Today I watched Week 1, lecture 1. In this lecture, we got acquainted with the programming environment for students (the CS50 appliance), the simple code editor, and began to make the leap from the graphic programming Scratch to the word-based programming language C.
We learned the "quirks" of getting started programming, which largely seem to boil down to the fact that computers only do what you tell them to do. By that, I mean that a missed comma is important, as the computer follows very rigid rules about how it processes its input. When I write an email to a friend, the same rules don't apply! Similarly, if I try to bake a cake, and I mess up the ingredients or the method slightly, I will likely wind up with something that, by and large, is a cake, or at least cake like.
There is another side to this argument, though, which is that in the event of a mistake, my oven will return me no do overs, no data about what went wrong, and a ruined cake. Once one learns to understand the errors, the program will return garbage, but a chance to start over with low costs. (Note: it is true that an experienced chef will know from the output what the initial errors are, so please excuse me the poor parallel.)

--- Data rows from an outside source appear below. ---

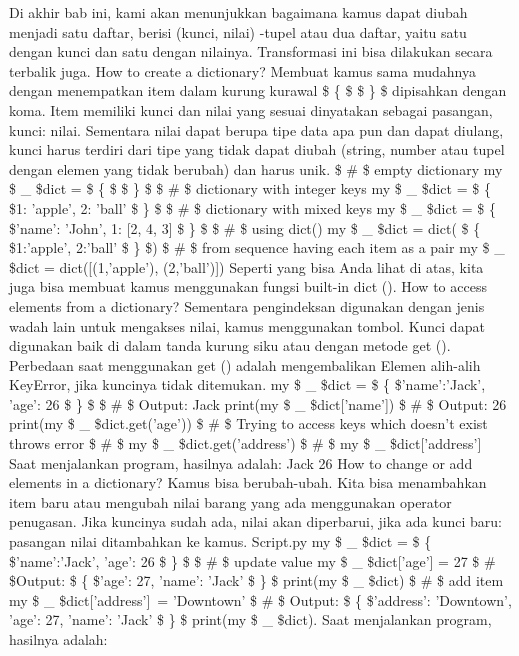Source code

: Di akhir bab ini, kami akan menunjukkan bagaimana kamus dapat diubah menjadi satu daftar, berisi (kunci, nilai) -tupel atau dua daftar, yaitu satu dengan kunci dan satu dengan nilainya. Transformasi ini bisa dilakukan secara terbalik juga. 
How to create a dictionary? 
Membuat kamus sama mudahnya dengan menempatkan item dalam kurung kurawal  \$  \{  \$ \$  \}  \$ dipisahkan dengan koma. Item memiliki kunci dan nilai yang sesuai dinyatakan sebagai pasangan, kunci: nilai. Sementara nilai dapat berupa tipe data apa pun dan dapat diulang, kunci harus terdiri dari tipe yang tidak dapat diubah (string, number atau tupel dengan elemen yang tidak berubah) dan harus unik. 
   \$  \#  \$ empty dictionary 
  my \$  \_  \$dict =  \$  \{  \$ \$  \}  \$ 
   \$  \#  \$ dictionary with integer keys 
  my \$  \_  \$dict =  \$  \{  \$1: 'apple', 2: 'ball' \$  \}  \$ 
   \$  \#  \$ dictionary with mixed keys 
  my \$  \_  \$dict =  \$  \{  \$'name': 'John', 1: [2, 4, 3] \$  \}  \$ 
   \$  \#  \$ using dict() 
  my \$  \_  \$dict = dict( \$  \{  \$1:'apple', 2:'ball' \$  \}  \$) 
   \$  \#  \$ from sequence having each item as a pair 
  my \$  \_  \$dict = dict([(1,'apple'), (2,'ball')]) 
Seperti yang bisa Anda lihat di atas, kita juga bisa membuat kamus menggunakan fungsi built-in dict (). 
How to access elements from a dictionary? 
Sementara pengindeksan digunakan dengan jenis wadah lain untuk mengakses nilai, kamus menggunakan tombol. Kunci dapat digunakan baik di dalam tanda kurung siku atau dengan metode get (). Perbedaan saat menggunakan get () adalah mengembalikan Elemen alih-alih KeyError, jika kuncinya tidak ditemukan. 
  my \$  \_  \$dict =  \$  \{  \$'name':'Jack', 'age': 26 \$  \}  \$ 
   \$  \#  \$ Output: Jack 
  print(my \$  \_  \$dict['name']) 
   \$  \#  \$ Output: 26 
  print(my \$  \_  \$dict.get('age')) 
   \$  \#  \$ Trying to access keys which doesn't exist throws error 
   \$  \#  \$ my \$  \_  \$dict.get('address') 
   \$  \#  \$ my \$  \_  \$dict['address'] 
Saat menjalankan program, hasilnya adalah: 
Jack 
26 
How to change or add elements in a dictionary? 
Kamus bisa berubah-ubah. Kita bisa menambahkan item baru atau mengubah nilai barang yang ada menggunakan operator penugasan. 
Jika kuncinya sudah ada, nilai akan diperbarui, jika ada kunci baru: pasangan nilai ditambahkan ke kamus. 
Script.py 
  my \$  \_  \$dict =  \$  \{  \$'name':'Jack', 'age': 26 \$  \}  \$ 
   \$  \#  \$ update value 
  my \$  \_  \$dict['age'] = 27 
   \$  \#  \$Output:  \$  \{  \$'age': 27, 'name': 'Jack' \$  \}  \$ 
  print(my \$  \_  \$dict) 
   \$  \#  \$ add item 
  my \$  \_  \$dict['address']~= 'Downtown'   
   \$  \#  \$ Output:  \$  \{  \$'address': 'Downtown', 'age': 27, 'name': 'Jack' \$  \}  \$ 
  print(my \$  \_  \$dict). 
Saat menjalankan program, hasilnya adalah:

The several times I've tried to get started programming previously, I've run into the intimidating error problem the teacher discusses briefly: you make a small beginners mistake, and the computer throws 20 lines of uninterpretable errors! Obviously to the trained eye, these errors mean things, but it makes being a beginner very hard. As the teacher points out, these errors actually do have meanings, and if you aren't intimidated you can figure out what they mean and how to fix your program.
I already know that there are all kinds of sophisticated tools and code editors that are built to help programmers not make these errors, as well as conventions of formatting, commenting, and naming, but again, these are things that don't help true novices immediately.
So, today we learned how to make a program in C that prints "Hello World" on the screen, and then another program that asks for your name, and then says "Hello (name)". We even learned how to write a program that loops, and counts. Nothing shocking, but it's a start.